Since the tuna are going off again, I thought you might need a new way to prep it.
Chef Jen Felmley has a simple spicy tuna roll that will wow your taste buds and your friends.
Makes 4 rolls (24 pieces)
Spicy Tuna Roll
- 4 cups Sushi rice
- 4 sheets Nori (dried seaweed)
- ½ pound Fresh tuna
- ¼ tsp Rayo (hot sesame oil)
- 1 Japanese cucumber, cut into thin sticks
- 2 Burdock root, cut in half lengthwise
- 1 Avocado, peeled and sliced lengthwise into thin slices
- 1 oz (1/4 cup) Masago
- 2 oz Micro wasabi
- Pickled ginger and Soy sauce
Makes approximately 4 cups
- 2 cups Sushi or short grain rice
- 2 cups Water, plus extra for rinsing rice
- 1 (2 in. piece) Kombu (seaweed), rinsed and wiped of extra salt
- 1 tbsp Sake
- 2 tbsp Unseasoned rice vinegar
- 2 tbsp Sugar
- ¼ tsp Salt
Spicy Tuna Rolls
- Chop tuna into small pieces. Pour Rayo over the tuna and gently stir to combine.

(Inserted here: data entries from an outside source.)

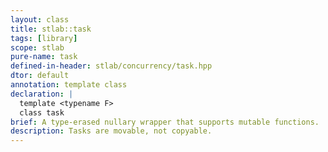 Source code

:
 ```yaml
---
layout: class
title: stlab::task
tags: [library]
scope: stlab
pure-name: task
defined-in-header: stlab/concurrency/task.hpp
dtor: default
annotation: template class
declaration: |
  template <typename F>
  class task
brief: A type-erased nullary wrapper that supports mutable functions.
description: Tasks are movable, not copyable.
---
```

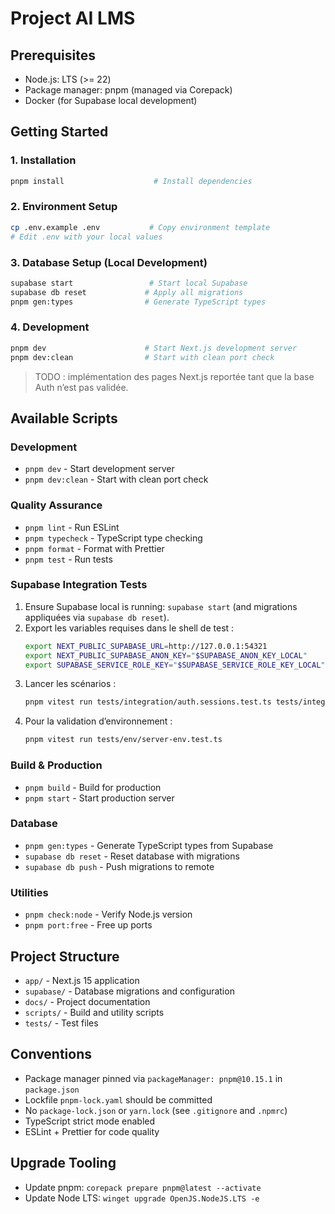 # Project AI LMS

## Prerequisites

- Node.js: LTS (>= 22)
- Package manager: pnpm (managed via Corepack)
- Docker (for Supabase local development)

## Getting Started

### 1. Installation

```bash
pnpm install                    # Install dependencies
```

### 2. Environment Setup

```bash
cp .env.example .env           # Copy environment template
# Edit .env with your local values
```

### 3. Database Setup (Local Development)

```bash
supabase start                 # Start local Supabase
supabase db reset             # Apply all migrations
pnpm gen:types                # Generate TypeScript types
```

### 4. Development

```bash
pnpm dev                      # Start Next.js development server
pnpm dev:clean                # Start with clean port check
```

> TODO : implémentation des pages Next.js reportée tant que la base Auth n’est pas validée.

## Available Scripts

### Development
- `pnpm dev` - Start development server
- `pnpm dev:clean` - Start with clean port check

### Quality Assurance
- `pnpm lint` - Run ESLint
- `pnpm typecheck` - TypeScript type checking
- `pnpm format` - Format with Prettier
- `pnpm test` - Run tests

### Supabase Integration Tests
1. Ensure Supabase local is running: `supabase start` (and migrations appliquées via `supabase db reset`).
2. Export les variables requises dans le shell de test :
   ```bash
   export NEXT_PUBLIC_SUPABASE_URL=http://127.0.0.1:54321
   export NEXT_PUBLIC_SUPABASE_ANON_KEY="$SUPABASE_ANON_KEY_LOCAL"     # injecté via votre gestionnaire de secrets
   export SUPABASE_SERVICE_ROLE_KEY="$SUPABASE_SERVICE_ROLE_KEY_LOCAL" # injecté via votre gestionnaire de secrets
   ```
3. Lancer les scénarios :
   ```bash
   pnpm vitest run tests/integration/auth.sessions.test.ts tests/integration/rateLimit.backoff.test.ts
   ```
4. Pour la validation d’environnement :
   ```bash
   pnpm vitest run tests/env/server-env.test.ts
   ```

### Build & Production
- `pnpm build` - Build for production
- `pnpm start` - Start production server

### Database
- `pnpm gen:types` - Generate TypeScript types from Supabase
- `supabase db reset` - Reset database with migrations
- `supabase db push` - Push migrations to remote

### Utilities
- `pnpm check:node` - Verify Node.js version
- `pnpm port:free` - Free up ports

## Project Structure

- `app/` - Next.js 15 application
- `supabase/` - Database migrations and configuration
- `docs/` - Project documentation
- `scripts/` - Build and utility scripts
- `tests/` - Test files

## Conventions

- Package manager pinned via `packageManager: pnpm@10.15.1` in `package.json`
- Lockfile `pnpm-lock.yaml` should be committed
- No `package-lock.json` or `yarn.lock` (see `.gitignore` and `.npmrc`)
- TypeScript strict mode enabled
- ESLint + Prettier for code quality

## Upgrade Tooling

- Update pnpm: `corepack prepare pnpm@latest --activate`
- Update Node LTS: `winget upgrade OpenJS.NodeJS.LTS -e`


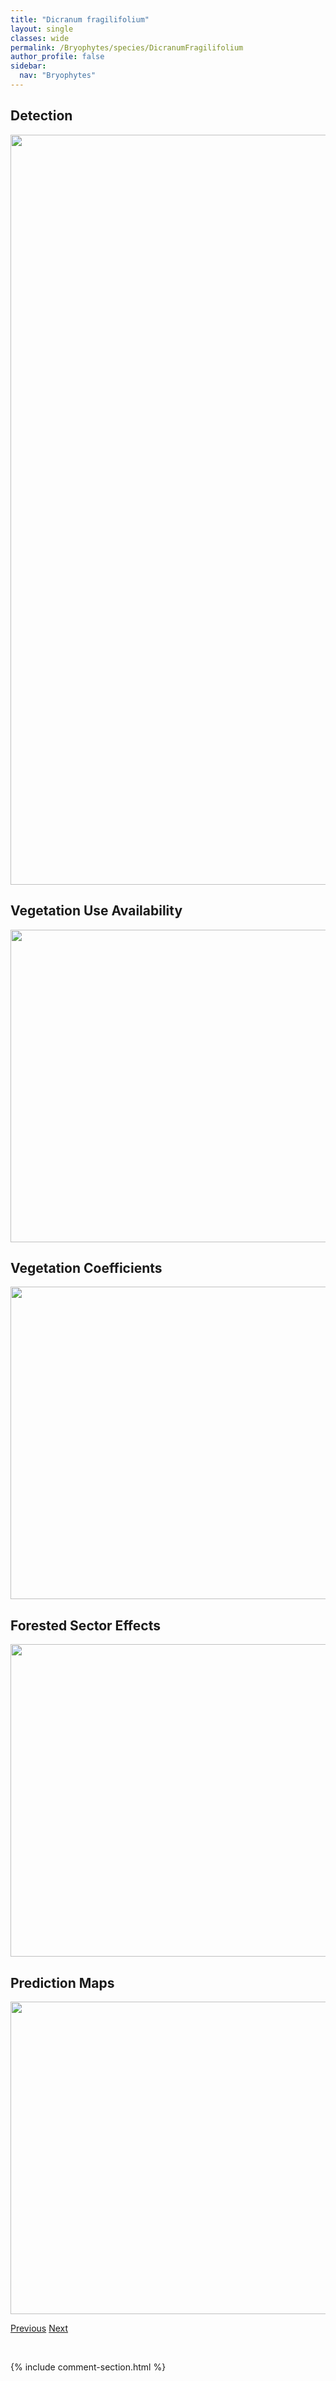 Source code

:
 ```yaml
---
title: "Dicranum fragilifolium"
layout: single
classes: wide
permalink: /Bryophytes/species/DicranumFragilifolium
author_profile: false
sidebar:
  nav: "Bryophytes"
---
```


<h2>Detection</h2>

<a href="https://drive.google.com/uc?export=view&id=1jifTeVVAd13vOtLyw1RuDLnPYIssVnt_">
<img src="https://drive.google.com/uc?export=view&id=1jifTeVVAd13vOtLyw1RuDLnPYIssVnt_" height = "1200" width = "800">
</a>


<h2>Vegetation Use Availability</h2>

<a href="https://drive.google.com/uc?export=view&id=1WczwR1mam_CfteFXeWXh2UWJOMHkzabA">
<img src="https://drive.google.com/uc?export=view&id=1WczwR1mam_CfteFXeWXh2UWJOMHkzabA" height = "500" width = "1000">
</a>


<h2>Vegetation Coefficients</h2>

<a href="https://drive.google.com/uc?export=view&id=1e4ahVDAvlylZsArPI_lIGjHfRXmWCLWt">
<img src="https://drive.google.com/uc?export=view&id=1e4ahVDAvlylZsArPI_lIGjHfRXmWCLWt" height = "500" width = "1000">
</a>


<h2>Forested Sector Effects</h2>

<a href="https://drive.google.com/uc?export=view&id=1YeMO-A-grQTFi-NmrhTb1ckgBe7QEgVN">
<img src="https://drive.google.com/uc?export=view&id=1YeMO-A-grQTFi-NmrhTb1ckgBe7QEgVN" height = "500" width = "1000">
</a>


<h2>Prediction Maps</h2>

<a href="https://drive.google.com/uc?export=view&id=1bOu-rOBdvhh2yp0qB1o2Y_FXuV4AfUcS">
<img src="https://drive.google.com/uc?export=view&id=1bOu-rOBdvhh2yp0qB1o2Y_FXuV4AfUcS" height = "500" width = "1000">
</a>


<a href="/DevelopmentWebsite/Bryophytes/species/PlagiotheciumDenticulatum" class="pagination--pager" title="Plagiothecium denticulatum">Previous</a> <a href="/DevelopmentWebsite/Bryophytes/species/AmblystegiumSerpens" class="pagination--pager" title="Amblystegium serpens">Next</a>

<p>&nbsp;</p>

{% include comment-section.html %}
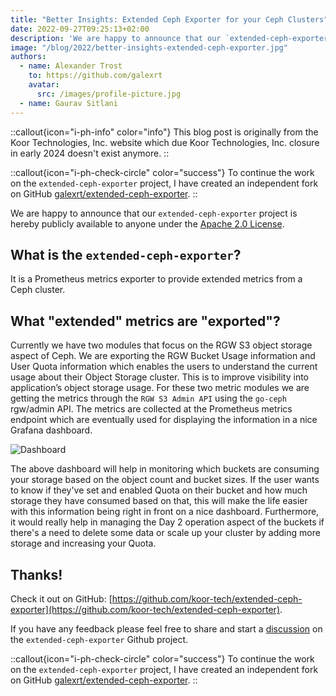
 ```yaml
---
title: "Better Insights: Extended Ceph Exporter for your Ceph Clusters"
date: 2022-09-27T09:25:13+02:00
description: 'We are happy to announce that our `extended-ceph-exporter` project is hereby publicly available.'
image: "/blog/2022/better-insights-extended-ceph-exporter.jpg"
authors:
  - name: Alexander Trost
    to: https://github.com/galexrt
    avatar:
      src: /images/profile-picture.jpg
  - name: Gaurav Sitlani
---
```


::callout{icon="i-ph-info" color="info"}
This blog post is originally from the Koor Technologies, Inc. website which due Koor Technologies, Inc. closure in early 2024 doesn't exist anymore.
::

::callout{icon="i-ph-check-circle" color="success"}
To continue the work on the `extended-ceph-exporter` project, I have created an independent fork on GitHub [galexrt/extended-ceph-exporter](https://github.com/galexrt/extended-ceph-exporter).
::

We are happy to announce that our `extended-ceph-exporter` project is hereby publicly available to anyone under the [Apache 2.0 License](https://www.apache.org/licenses/LICENSE-2.0).

## What is the `extended-ceph-exporter`?

It is a Prometheus metrics exporter to provide extended metrics from a Ceph cluster.

## What "extended" metrics are "exported"?

Currently we have two modules that focus on the RGW S3 object storage aspect of Ceph.
We are exporting the RGW Bucket Usage information and User Quota information which enables the users to understand the current usage about their Object Storage cluster.
This is to improve visibility into application’s object storage usage.
For these two metric modules we are getting the metrics through the `RGW S3 Admin API` using the `go-ceph` rgw/admin API.
The metrics are collected at the Prometheus metrics endpoint which are eventually used for displaying the information in a nice Grafana dashboard.

![Dashboard](https://github.com/koor-tech/extended-ceph-exporter/blob/main/grafana/ceph-rgw-bucket-usage-overview.png?raw=true)

The above dashboard will help in monitoring which buckets are consuming your storage based on the object count and bucket sizes.
If the user wants to know if they've set and enabled Quota on their bucket and how much storage they have consumed based on that, this will make the life easier with this information being right in front on a nice dashboard. Furthermore, it would really help in managing the Day 2 operation aspect of the buckets if there's a need to delete some data or scale up your cluster by adding more storage and increasing your Quota.

## Thanks!

Check it out on GitHub: [https://github.com/koor-tech/extended-ceph-exporter](https://github.com/koor-tech/extended-ceph-exporter).

If you have any feedback please feel free to share and start a [discussion](https://github.com/koor-tech/extended-ceph-exporter/discussions/) on the `extended-ceph-exporter` Github project.

::callout{icon="i-ph-check-circle" color="success"}
To continue the work on the `extended-ceph-exporter` project, I have created an independent fork on GitHub [galexrt/extended-ceph-exporter](https://github.com/galexrt/extended-ceph-exporter).
::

- Cover a bamboo rolling mat with plastic wrap. Cut a 3 inch wide strip off of a sheet of nori. Lay nori, shiny side down, on the plastic covered mat.
- Wet your fingers with water and spread 1 cup of rice evenly onto the nori sheet.
- Pick up the sheet of nori and place it back onto the mat rice side down.
- Place burdock root down the length of the nori, top with cucumber and tuna.
- Grab the edge of the mat closest to you, keeping the fillings in place with your fingers, and roll it into a tight cylinder, using the mat to shape the cylinder. Pull away the mat and place the roll onto a damp clean surface.
- Decorate the top of the roll with alternating sliced avocado and masago.
- Repeat until all 4 rolls are made.
- Cut each roll into 6 pieces. Serve with pickled ginger, wasabi micro greens and soy sauce.
- Place the rice into a mixing bowl and cover with cool water. Swirl the rice in the water, pour off and repeat 2 to 3 times or until the water is clear.
- Place the rice and 2 cups of water into a medium saucepan and place over high heat. Bring to a boil, uncovered. Once it begins to boil, reduce the heat to the lowest setting and cover. Cook for 15 minutes. Remove from the heat and let stand, covered, for 10 minutes.
- Combine the rice vinegar, sugar and salt in a small bowl and heat in the microwave on high for 30 to 45 seconds. Transfer the rice into a large wooden or glass mixing bowl and add the vinegar mixture. Fold thoroughly to combine and coat each grain of rice with the mixture. Allow to cool to room temperature before using to make sushi or sashimi.